A spinthariscope (/spɪnˈθærɪskoʊp/) is a device for observing individual nuclear disintegrations caused by the interaction of ionizing radiation with a phosphor (see radioluminescence) or scintillator.

==Invention==
The spinthariscope was invented by William Crookes in 1903. While observing the apparently uniform fluorescence on a zinc sulfide screen created by the radioactive emissions (mostly alpha radiation) of a sample of radium bromide, he spilled some of the sample, and, owing to its extreme rarity and cost, he was eager to find and recover it.
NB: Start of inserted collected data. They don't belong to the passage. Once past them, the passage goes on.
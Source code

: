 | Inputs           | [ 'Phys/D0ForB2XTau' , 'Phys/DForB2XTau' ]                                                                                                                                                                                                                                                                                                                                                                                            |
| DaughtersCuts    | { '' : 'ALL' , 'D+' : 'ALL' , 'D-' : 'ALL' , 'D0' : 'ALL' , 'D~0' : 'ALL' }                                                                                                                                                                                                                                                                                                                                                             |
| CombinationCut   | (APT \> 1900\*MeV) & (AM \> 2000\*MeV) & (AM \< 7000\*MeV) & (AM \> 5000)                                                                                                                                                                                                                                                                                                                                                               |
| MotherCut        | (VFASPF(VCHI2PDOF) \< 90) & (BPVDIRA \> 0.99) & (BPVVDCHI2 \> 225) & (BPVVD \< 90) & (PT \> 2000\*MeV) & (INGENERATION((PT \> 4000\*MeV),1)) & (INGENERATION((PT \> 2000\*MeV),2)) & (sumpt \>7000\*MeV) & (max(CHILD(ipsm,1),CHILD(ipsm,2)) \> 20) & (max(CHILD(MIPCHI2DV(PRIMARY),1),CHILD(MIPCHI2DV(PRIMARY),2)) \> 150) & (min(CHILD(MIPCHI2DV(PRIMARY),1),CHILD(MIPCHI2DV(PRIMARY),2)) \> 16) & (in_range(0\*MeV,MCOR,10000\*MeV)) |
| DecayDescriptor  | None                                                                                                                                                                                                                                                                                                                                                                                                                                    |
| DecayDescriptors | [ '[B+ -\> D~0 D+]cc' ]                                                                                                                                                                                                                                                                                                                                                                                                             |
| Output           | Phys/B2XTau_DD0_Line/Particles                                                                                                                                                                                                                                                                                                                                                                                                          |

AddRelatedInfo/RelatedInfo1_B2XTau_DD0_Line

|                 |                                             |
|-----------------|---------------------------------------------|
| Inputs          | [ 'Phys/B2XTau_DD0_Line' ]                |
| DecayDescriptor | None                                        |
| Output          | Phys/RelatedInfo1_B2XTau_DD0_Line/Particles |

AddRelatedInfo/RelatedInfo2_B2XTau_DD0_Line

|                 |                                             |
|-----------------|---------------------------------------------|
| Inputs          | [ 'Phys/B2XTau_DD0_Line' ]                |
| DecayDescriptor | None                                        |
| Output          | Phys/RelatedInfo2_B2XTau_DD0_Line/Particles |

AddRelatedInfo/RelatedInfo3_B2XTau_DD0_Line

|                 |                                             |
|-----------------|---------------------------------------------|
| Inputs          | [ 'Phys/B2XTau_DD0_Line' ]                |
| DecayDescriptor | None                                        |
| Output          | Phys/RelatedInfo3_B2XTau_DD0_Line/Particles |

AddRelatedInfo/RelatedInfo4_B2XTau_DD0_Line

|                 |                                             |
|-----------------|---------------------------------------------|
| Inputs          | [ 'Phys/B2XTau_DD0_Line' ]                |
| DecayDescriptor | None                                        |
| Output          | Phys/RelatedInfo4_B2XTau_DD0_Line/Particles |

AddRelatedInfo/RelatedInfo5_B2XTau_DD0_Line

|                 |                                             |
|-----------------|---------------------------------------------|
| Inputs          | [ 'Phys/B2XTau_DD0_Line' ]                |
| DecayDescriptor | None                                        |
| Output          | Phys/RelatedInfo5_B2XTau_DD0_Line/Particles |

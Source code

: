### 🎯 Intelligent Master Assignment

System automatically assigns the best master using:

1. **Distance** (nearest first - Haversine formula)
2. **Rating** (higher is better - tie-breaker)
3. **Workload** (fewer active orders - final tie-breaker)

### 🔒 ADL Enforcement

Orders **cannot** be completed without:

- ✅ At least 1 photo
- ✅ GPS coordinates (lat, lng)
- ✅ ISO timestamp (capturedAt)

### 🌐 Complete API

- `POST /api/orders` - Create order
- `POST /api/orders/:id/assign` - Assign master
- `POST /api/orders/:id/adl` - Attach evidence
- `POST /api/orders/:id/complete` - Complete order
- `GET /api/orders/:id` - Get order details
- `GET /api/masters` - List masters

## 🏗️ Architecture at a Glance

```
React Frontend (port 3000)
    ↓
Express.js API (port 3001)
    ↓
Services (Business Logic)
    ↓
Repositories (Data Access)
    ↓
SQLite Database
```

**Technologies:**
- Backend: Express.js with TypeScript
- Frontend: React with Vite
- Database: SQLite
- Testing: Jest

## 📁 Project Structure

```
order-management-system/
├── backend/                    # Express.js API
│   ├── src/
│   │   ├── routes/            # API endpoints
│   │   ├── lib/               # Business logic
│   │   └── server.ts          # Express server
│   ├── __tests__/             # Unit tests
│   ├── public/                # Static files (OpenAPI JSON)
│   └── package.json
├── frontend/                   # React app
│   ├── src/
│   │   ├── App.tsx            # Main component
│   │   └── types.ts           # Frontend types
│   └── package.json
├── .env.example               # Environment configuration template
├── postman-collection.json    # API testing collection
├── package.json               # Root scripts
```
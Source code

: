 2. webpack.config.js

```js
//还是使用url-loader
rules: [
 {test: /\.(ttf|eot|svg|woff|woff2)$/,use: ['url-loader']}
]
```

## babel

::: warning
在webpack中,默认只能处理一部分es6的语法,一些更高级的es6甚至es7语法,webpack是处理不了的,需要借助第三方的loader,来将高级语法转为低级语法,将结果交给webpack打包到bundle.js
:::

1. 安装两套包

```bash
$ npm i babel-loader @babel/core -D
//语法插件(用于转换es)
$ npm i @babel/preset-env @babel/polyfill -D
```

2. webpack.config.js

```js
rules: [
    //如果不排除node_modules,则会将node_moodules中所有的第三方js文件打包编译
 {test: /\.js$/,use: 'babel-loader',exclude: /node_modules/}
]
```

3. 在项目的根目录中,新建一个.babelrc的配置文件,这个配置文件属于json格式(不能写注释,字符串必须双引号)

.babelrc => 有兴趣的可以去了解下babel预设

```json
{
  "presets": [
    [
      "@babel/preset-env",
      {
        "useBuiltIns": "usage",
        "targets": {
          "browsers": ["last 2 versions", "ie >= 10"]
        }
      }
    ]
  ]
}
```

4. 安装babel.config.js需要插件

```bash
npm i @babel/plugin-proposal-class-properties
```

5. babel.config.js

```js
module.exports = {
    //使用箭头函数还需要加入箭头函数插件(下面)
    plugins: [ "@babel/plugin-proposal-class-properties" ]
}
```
Upon inspecting the zinc sulfide screen under a microscope, he noticed separate flashes of light created by individual alpha particle collisions with the screen. Crookes took his discovery a step further and invented a device specifically intended to view these scintillations. It consisted of a small screen coated with zinc sulfide affixed to the end of a tube, with a tiny amount of radium salt suspended a short distance from the screen and a lens on the other end of the tube for viewing the screen. Crookes named his device from σπινθήρ (spinthḗr) "spark".

Crookes debuted the spinthariscope at a meeting of the Royal Society, London on 15 May 1903.

==Toy spinthariscopes==
Spinthariscopes were quickly replaced with more accurate and quantitative devices for measuring radiation in scientific experiments, but enjoyed a modest revival in the mid 20th century as children's educational toys. In 1947, Kix cereal offered a Lone Ranger atomic bomb ring that contained a small one, in exchange for a box top and US$0.15. Spinthariscopes can still be bought today as instructional novelties, but they now use americium or thorium. Looking into a properly focused toy spinthariscope, one can see many flashes of light spread randomly across the screen. Almost all are circular, with a very bright pinpoint centre surrounded by a dimmer circle of emission.

==In museums==
The American History Museum of the Smithsonian has several spinthariscopes in its collections, and an article discussing them. However, As of 2022 none are currently on display.